Records from a collection:

==========

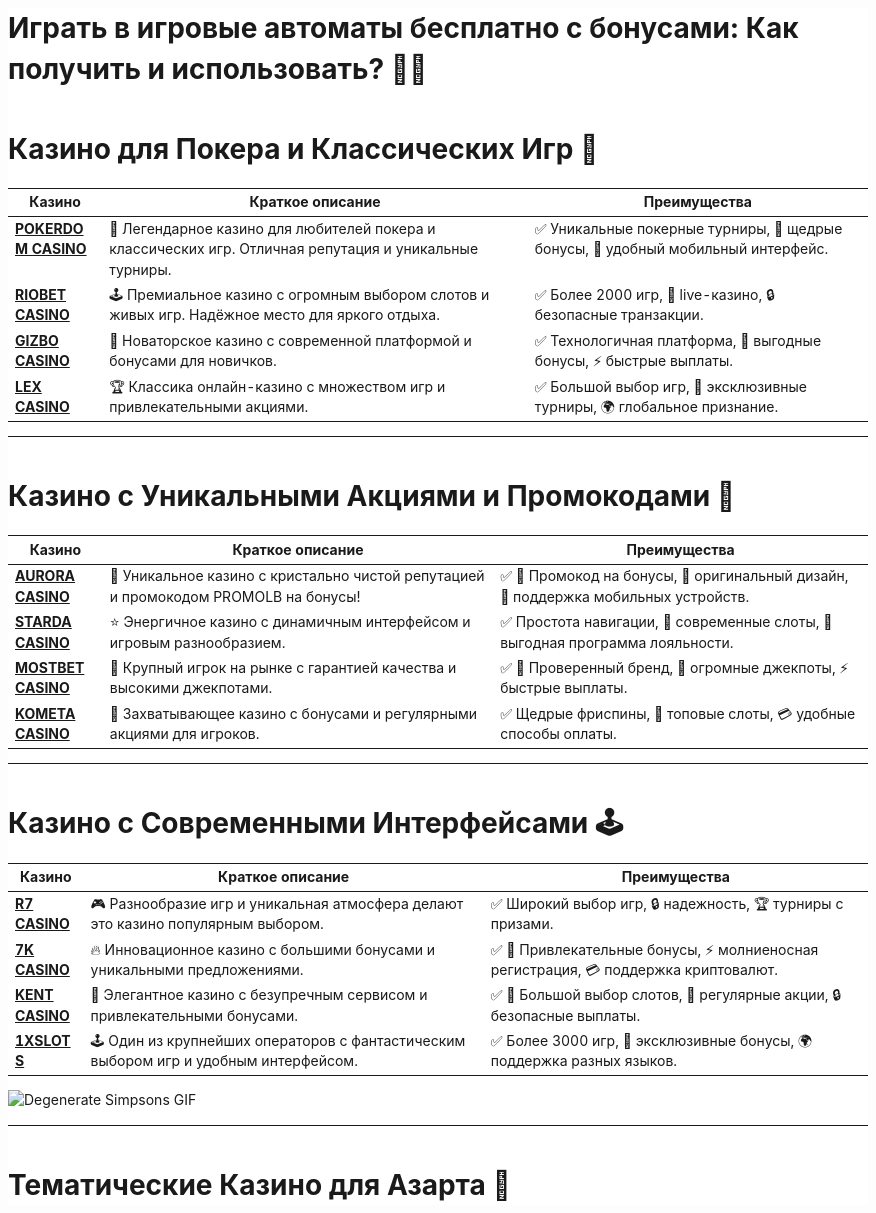 # Играть в игровые автоматы бесплатно с бонусами: Как получить и использовать? 🎰🎉
# Казино для Покера и Классических Игр 🎲

| Казино          | Краткое описание                                                                                           | Преимущества                                                                                   |
|------------------|-----------------------------------------------------------------------------------------------------------|-----------------------------------------------------------------------------------------------|
| [**POKERDOM CASINO**](https://brandplay.link/Bxg7SC7H) | 🌟 Легендарное казино для любителей покера и классических игр. Отличная репутация и уникальные турниры. | ✅ Уникальные покерные турниры, 🎁 щедрые бонусы, 📱 удобный мобильный интерфейс.             |
| [**RIOBET CASINO**](https://brandplay.link/dtx89f2L)   | 🕹️ Премиальное казино с огромным выбором слотов и живых игр. Надёжное место для яркого отдыха.  | ✅ Более 2000 игр, 🎰 live-казино, 🔒 безопасные транзакции.                                 |
| [**GIZBO CASINO**](https://gizbo-tea02.com/c8e962e89)  | 🚀 Новаторское казино с современной платформой и бонусами для новичков.                          | ✅ Технологичная платформа, 🤑 выгодные бонусы, ⚡ быстрые выплаты.                          |
| [**LEX CASINO**](https://brandplay.link/2HFTmBc8)      | 🏆 Классика онлайн-казино с множеством игр и привлекательными акциями.                          | ✅ Большой выбор игр, 💎 эксклюзивные турниры, 🌍 глобальное признание.                      |

---

# Казино с Уникальными Акциями и Промокодами 🌌

| Казино          | Краткое описание                                                                                           | Преимущества                                                                                   |
|------------------|-----------------------------------------------------------------------------------------------------------|-----------------------------------------------------------------------------------------------|
| [**AURORA CASINO**](https://10trafic-stat2.com/click/668546566bcc6313411604c7/6766/15114/subaccount?promocode=PROMOLB) | 🌌 Уникальное казино с кристально чистой репутацией и промокодом PROMOLB на бонусы!            | ✅ 🎁 Промокод на бонусы, 🌟 оригинальный дизайн, 📱 поддержка мобильных устройств.         |
| [**STARDA CASINO**](https://brandplay.link/cpFQbWKn)   | ⭐ Энергичное казино с динамичным интерфейсом и игровым разнообразием.                         | ✅ Простота навигации, 🎰 современные слоты, 💼 выгодная программа лояльности.              |
| [**MOSTBET CASINO**](https://ktbtis024ifqfn0mst.com/beQs) | 🎯 Крупный игрок на рынке с гарантией качества и высокими джекпотами.                           | ✅ 🏅 Проверенный бренд, 💸 огромные джекпоты, ⚡ быстрые выплаты.                           |
| [**KOMETA CASINO**](https://brandplay.link/tLG15CCb)   | 🌠 Захватывающее казино с бонусами и регулярными акциями для игроков.                           | ✅ Щедрые фриспины, 🎰 топовые слоты, 💳 удобные способы оплаты.                            |

---

# Казино с Современными Интерфейсами 🕹️

| Казино          | Краткое описание                                                                                           | Преимущества                                                                                   |
|------------------|-----------------------------------------------------------------------------------------------------------|-----------------------------------------------------------------------------------------------|
| [**R7 CASINO**](https://brandplay.link/zPmNmTWG)       | 🎮 Разнообразие игр и уникальная атмосфера делают это казино популярным выбором.                 | ✅ Широкий выбор игр, 🔒 надежность, 🏆 турниры с призами.                                   |
| [**7K CASINO**](https://brandplay.link/dd46bNgD)       | 🔥 Инновационное казино с большими бонусами и уникальными предложениями.                        | ✅ 🎁 Привлекательные бонусы, ⚡ молниеносная регистрация, 💳 поддержка криптовалют.        |
| [**KENT CASINO**](https://brandplay.link/tj7BwCb4)     | 🏰 Элегантное казино с безупречным сервисом и привлекательными бонусами.                        | ✅ 🎰 Большой выбор слотов, 🌟 регулярные акции, 🔒 безопасные выплаты.                     |
| [**1XSLOTS**](https://brandplay.link/R4xfxqdm)         | 🕹️ Один из крупнейших операторов с фантастическим выбором игр и удобным интерфейсом.            | ✅ Более 3000 игр, 🎁 эксклюзивные бонусы, 🌍 поддержка разных языков.                      |

![Degenerate Simpsons GIF](https://media1.tenor.com/m/bW4rZh6P6jIAAAAd/degenerate-the-simpsons.gif)

---

# Тематические Казино для Азарта 🎨
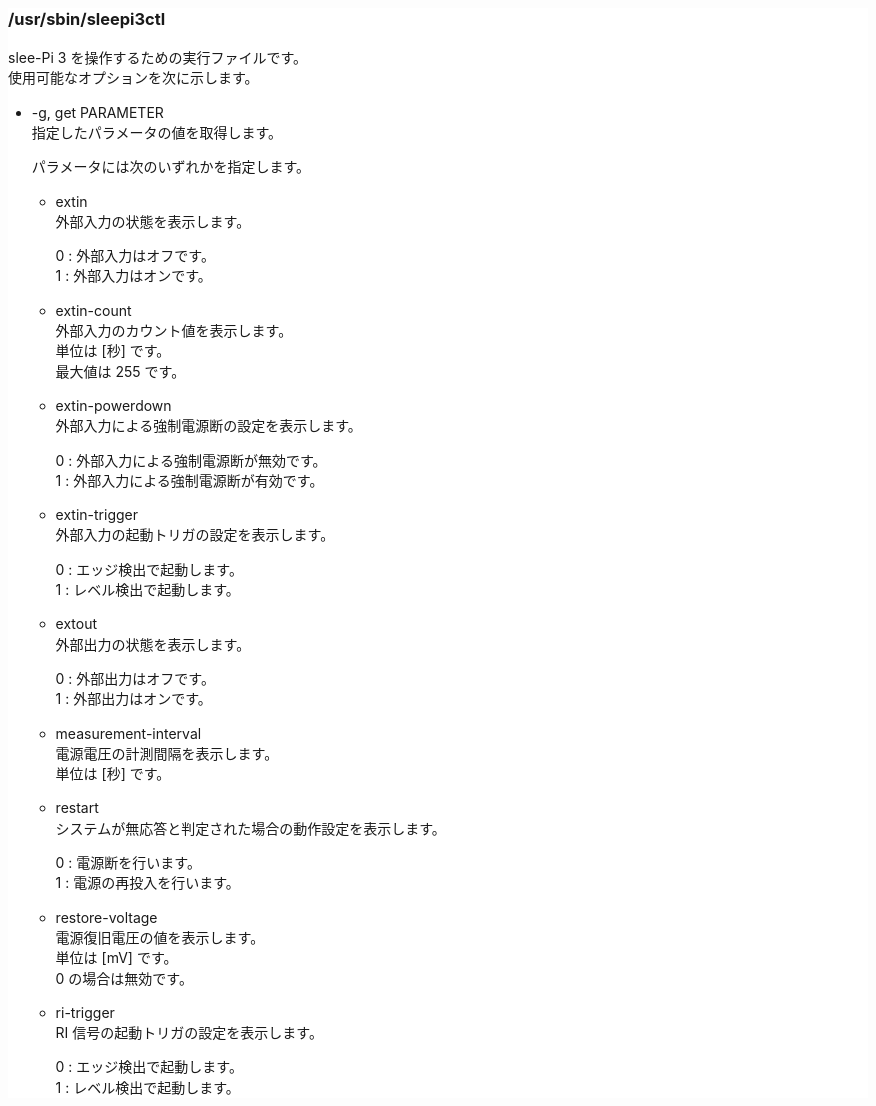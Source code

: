 ### /usr/sbin/sleepi3ctl
slee-Pi 3 を操作するための実行ファイルです。  
使用可能なオプションを次に示します。

* -g, get PARAMETER  
  指定したパラメータの値を取得します。  

  パラメータには次のいずれかを指定します。

  - extin  
    外部入力の状態を表示します。  
    
    0 : 外部入力はオフです。  
    1 : 外部入力はオンです。

  - extin-count  
    外部入力のカウント値を表示します。  
    単位は [秒] です。  
    最大値は 255 です。

  - extin-powerdown  
    外部入力による強制電源断の設定を表示します。  

    0 : 外部入力による強制電源断が無効です。  
    1 : 外部入力による強制電源断が有効です。

  - extin-trigger  
    外部入力の起動トリガの設定を表示します。  

    0 : エッジ検出で起動します。  
    1 : レベル検出で起動します。

  - extout  
    外部出力の状態を表示します。  

    0 : 外部出力はオフです。  
    1 : 外部出力はオンです。

  - measurement-interval  
    電源電圧の計測間隔を表示します。  
    単位は [秒] です。

  - restart  
    システムが無応答と判定された場合の動作設定を表示します。  

    0 : 電源断を行います。  
    1 : 電源の再投入を行います。

  - restore-voltage  
    電源復旧電圧の値を表示します。  
    単位は [mV] です。  
    0 の場合は無効です。
 
  - ri-trigger  
    RI 信号の起動トリガの設定を表示します。  

    0 : エッジ検出で起動します。  
    1 : レベル検出で起動します。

==========

| What you are asked to do |
Work through the records above. Copy every line with the string "Более".

| Solution to this exercise |
| [**RIOBET CASINO**](https://brandplay.link/dtx89f2L)   | 🕹️ Премиальное казино с огромным выбором слотов и живых игр. Надёжное место для яркого отдыха.  | ✅ Более 2000 игр, 🎰 live-казино, 🔒 безопасные транзакции.                                 |
| [**1XSLOTS**](https://brandplay.link/R4xfxqdm)         | 🕹️ Один из крупнейших операторов с фантастическим выбором игр и удобным интерфейсом.            | ✅ Более 3000 игр, 🎁 эксклюзивные бонусы, 🌍 поддержка разных языков.                      |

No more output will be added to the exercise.